Snatch is not concerned with cause and effect or even any actual events per se. It’s focused on how those events come off on screen, how great they look, or better, how fast they look. As Bad Boy Lincoln (played by the supercool drum and bass artist Goldie), puts it when asked to dispose of a one-armed corpse, “I create the bodies, I don’t erase the bodies.” Okay then. Show me the bodies.

Writer-director Guy Ritchie certainly knows a bit about such showmanship (even aside from his all-show-all-the-time marriage). His first feature, 1998’s Lock, Stock and Two Smoking Barrels was a similar thrill ride of a movie, a clever bit of low-budget neo-violence involving similar characters, similar intertwining subplots that come together in a tumultuous crescendo, and several of the same actors, including former U.K. football star Vinnie Jones, Jason Statham, Jason Flemyng, and Alan Ford, and introducing new-blood U.S. stars, like Brad Pitt and Benicio Del Toro.
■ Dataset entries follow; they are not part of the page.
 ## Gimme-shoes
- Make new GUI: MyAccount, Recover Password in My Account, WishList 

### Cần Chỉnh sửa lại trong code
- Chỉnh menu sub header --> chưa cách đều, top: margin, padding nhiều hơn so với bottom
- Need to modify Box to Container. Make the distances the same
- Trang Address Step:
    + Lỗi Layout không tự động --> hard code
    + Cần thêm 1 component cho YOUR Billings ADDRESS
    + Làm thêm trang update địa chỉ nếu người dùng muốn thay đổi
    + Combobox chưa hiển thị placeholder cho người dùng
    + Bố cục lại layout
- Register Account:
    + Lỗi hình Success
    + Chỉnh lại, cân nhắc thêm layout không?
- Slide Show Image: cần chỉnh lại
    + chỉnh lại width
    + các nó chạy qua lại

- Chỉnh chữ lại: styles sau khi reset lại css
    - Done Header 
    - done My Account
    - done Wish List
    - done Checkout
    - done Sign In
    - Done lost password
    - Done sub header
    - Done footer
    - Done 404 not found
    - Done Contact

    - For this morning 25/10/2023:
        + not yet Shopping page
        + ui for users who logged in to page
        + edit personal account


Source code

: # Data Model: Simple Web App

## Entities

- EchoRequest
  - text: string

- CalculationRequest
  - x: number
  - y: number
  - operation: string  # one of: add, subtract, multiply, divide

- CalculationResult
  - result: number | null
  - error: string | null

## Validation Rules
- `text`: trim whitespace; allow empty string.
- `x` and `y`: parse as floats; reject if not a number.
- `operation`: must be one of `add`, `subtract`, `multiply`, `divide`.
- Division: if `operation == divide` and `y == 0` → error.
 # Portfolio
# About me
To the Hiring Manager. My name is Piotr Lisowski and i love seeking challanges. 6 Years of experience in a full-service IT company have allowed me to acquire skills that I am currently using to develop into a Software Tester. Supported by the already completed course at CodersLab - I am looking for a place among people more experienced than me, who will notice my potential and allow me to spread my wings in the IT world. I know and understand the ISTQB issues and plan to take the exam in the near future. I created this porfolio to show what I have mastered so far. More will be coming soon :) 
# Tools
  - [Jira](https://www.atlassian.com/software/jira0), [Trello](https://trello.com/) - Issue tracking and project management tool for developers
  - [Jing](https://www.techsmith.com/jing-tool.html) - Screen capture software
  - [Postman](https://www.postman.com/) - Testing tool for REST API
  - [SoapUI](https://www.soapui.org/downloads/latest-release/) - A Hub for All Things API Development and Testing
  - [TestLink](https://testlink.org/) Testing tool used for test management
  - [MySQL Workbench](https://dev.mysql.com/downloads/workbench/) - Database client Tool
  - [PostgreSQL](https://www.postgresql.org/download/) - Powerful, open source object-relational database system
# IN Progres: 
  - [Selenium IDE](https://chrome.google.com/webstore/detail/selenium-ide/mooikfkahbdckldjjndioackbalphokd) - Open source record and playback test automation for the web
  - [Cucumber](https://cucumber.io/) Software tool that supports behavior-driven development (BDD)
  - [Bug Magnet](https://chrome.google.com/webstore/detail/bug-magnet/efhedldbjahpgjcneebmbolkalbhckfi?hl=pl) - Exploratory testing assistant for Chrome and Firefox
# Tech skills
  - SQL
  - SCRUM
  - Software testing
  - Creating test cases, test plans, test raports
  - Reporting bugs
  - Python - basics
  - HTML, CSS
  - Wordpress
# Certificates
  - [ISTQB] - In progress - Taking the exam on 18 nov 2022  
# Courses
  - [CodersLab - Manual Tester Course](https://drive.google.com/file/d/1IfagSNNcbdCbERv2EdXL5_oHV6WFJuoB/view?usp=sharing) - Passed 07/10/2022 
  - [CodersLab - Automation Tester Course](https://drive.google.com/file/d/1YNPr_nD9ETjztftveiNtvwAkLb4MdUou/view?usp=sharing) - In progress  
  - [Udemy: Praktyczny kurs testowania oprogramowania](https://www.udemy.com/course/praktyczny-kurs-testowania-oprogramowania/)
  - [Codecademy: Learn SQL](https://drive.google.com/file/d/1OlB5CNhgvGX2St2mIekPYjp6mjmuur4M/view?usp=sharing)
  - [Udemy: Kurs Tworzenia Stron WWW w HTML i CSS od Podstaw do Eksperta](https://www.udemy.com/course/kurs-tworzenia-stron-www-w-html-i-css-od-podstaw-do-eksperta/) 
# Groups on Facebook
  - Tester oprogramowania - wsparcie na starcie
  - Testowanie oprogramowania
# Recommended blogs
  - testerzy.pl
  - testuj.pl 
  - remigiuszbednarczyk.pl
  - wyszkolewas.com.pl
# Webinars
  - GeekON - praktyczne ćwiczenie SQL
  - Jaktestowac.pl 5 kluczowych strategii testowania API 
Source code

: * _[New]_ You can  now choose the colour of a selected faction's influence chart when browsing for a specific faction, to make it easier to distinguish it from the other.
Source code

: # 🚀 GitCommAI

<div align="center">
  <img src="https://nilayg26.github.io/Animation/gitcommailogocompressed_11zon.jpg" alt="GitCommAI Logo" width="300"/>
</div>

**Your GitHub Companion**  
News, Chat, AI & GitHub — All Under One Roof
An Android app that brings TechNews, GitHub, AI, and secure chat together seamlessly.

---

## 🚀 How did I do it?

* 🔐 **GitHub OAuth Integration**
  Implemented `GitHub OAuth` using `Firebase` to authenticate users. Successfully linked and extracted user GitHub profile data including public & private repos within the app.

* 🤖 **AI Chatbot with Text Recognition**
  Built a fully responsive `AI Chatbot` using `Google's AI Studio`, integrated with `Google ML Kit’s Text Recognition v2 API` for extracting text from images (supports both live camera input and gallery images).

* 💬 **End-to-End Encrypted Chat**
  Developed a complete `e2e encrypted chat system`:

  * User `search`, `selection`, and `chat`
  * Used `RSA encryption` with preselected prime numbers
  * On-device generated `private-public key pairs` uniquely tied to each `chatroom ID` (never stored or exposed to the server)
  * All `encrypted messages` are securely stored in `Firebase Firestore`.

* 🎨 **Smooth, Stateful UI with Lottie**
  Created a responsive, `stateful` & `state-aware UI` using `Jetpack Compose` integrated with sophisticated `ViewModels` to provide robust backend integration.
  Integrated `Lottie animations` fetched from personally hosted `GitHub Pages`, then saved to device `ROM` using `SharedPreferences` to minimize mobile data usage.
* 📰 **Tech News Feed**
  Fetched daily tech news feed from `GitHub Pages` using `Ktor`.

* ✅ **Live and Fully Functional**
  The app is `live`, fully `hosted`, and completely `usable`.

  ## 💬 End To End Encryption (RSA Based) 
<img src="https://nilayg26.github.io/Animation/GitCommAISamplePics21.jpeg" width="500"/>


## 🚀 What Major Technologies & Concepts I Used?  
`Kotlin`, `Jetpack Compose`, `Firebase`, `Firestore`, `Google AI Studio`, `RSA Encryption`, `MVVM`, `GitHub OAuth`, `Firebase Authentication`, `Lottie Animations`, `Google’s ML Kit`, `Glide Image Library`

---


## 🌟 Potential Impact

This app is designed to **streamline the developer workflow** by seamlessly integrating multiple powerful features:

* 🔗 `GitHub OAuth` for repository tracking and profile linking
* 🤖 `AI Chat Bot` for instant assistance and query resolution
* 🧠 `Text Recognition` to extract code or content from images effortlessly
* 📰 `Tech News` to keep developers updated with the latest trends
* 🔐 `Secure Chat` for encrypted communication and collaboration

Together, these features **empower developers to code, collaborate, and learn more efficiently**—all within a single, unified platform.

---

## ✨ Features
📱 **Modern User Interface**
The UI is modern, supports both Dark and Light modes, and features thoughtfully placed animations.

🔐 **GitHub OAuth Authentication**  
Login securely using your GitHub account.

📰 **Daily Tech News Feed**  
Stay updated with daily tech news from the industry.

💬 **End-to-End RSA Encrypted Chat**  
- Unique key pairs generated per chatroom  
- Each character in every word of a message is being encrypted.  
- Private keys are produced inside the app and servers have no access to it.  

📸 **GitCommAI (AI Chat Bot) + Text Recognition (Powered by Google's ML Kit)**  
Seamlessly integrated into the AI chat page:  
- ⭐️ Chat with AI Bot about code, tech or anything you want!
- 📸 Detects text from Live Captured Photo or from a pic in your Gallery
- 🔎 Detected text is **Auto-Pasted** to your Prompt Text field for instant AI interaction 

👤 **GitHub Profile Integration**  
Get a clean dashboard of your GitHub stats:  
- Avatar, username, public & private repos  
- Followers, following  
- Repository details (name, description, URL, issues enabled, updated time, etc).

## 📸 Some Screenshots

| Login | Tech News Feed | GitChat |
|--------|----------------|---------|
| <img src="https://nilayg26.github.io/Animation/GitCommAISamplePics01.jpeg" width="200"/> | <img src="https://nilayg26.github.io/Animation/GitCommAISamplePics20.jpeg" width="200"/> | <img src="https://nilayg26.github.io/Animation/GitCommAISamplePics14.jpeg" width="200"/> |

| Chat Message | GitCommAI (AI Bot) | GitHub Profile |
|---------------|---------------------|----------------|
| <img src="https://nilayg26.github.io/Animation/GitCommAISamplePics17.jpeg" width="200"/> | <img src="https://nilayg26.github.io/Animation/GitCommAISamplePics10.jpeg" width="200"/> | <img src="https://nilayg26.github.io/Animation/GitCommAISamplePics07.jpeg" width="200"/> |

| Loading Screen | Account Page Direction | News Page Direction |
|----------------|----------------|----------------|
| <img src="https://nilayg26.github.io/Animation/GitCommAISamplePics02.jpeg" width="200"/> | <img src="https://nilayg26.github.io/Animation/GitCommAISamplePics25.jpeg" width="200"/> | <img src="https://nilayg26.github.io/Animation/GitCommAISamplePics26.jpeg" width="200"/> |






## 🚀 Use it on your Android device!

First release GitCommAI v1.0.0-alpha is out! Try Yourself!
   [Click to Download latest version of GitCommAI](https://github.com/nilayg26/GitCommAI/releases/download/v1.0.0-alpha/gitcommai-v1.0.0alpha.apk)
Snatch is more of everything – more characters, more bumbling, more hysteria, more money, more bodies. The po-mo aesthetic choices (and even some of the plot points) obviously derive from previous guy films, not only Lock, Stock and Two Smoking Barrels, but also Trainspotting and the Tarantino oeuvre. Snatch‘s storyline stems from a diamond heist, beautifully introduced under the opening credits, as a series of video-surveillance monitor shots that follow a crew of thieves, disguised as Hasidic Jews including Franky Four Fingers (Del Toro), as they make their way into an Antwerp jewel merchant’s office. In a dazzling blast of fast cuts and zooms, they snatch an 86-carat prize.

From here, these crooks and others make mistake after mistake, which eventually come together in one deliriously choreographed sequence of events involving three or four sets of criminals, all on their way to get the diamond, either intentionally or by accident. These events repeat from different perspectives, so that you can’t be sure what happened until you see all the versions, and even then, well, you might not know exactly.

As a plainly pleased-with-itself exercise in excess and spectacle, Snatch features any number of eccentric characters and comic-violent climaxes. In the characters category, Brad Pitt’s piker (Irish gypsy) bare-knuckles boxer, One-Punch Mickey, is probably the most outrageous. Ritchie says that when Pitt asked to appear in his next film (after the actor saw Lock, Stock and Two Smoking Barrels), they decided that it would be grand to remake the heartthrob, who signed on for much less than his usual $20 million fee so that he’s physically beat-up and verbally incomprehensible.

Mickey is recruited to take a fall in an illegal bare-knuckle boxing match by two promoters (Jason Statham’s Turkish, who also serves as our personable narrator, and Stephen Graham’s Tommy, whom Turkish introduces like so: “He tells people he’s named after a gun, but I know he’s named after a famous 19th-century belly dancer”). They owe the local mucky-muck, Bricktop (Alan Ford), a substantial wad of quid. (Bricktop is instantly characterized by the fact that he keeps a barn full of pigs, which he feeds what remains of victims who owed him money, and his colorful way with words: “Do you know what ‘nemesis’ means? A righteous infliction of retribution manifested by an appropriate agent, personified in this case by an ‘orrible cunt: me!”)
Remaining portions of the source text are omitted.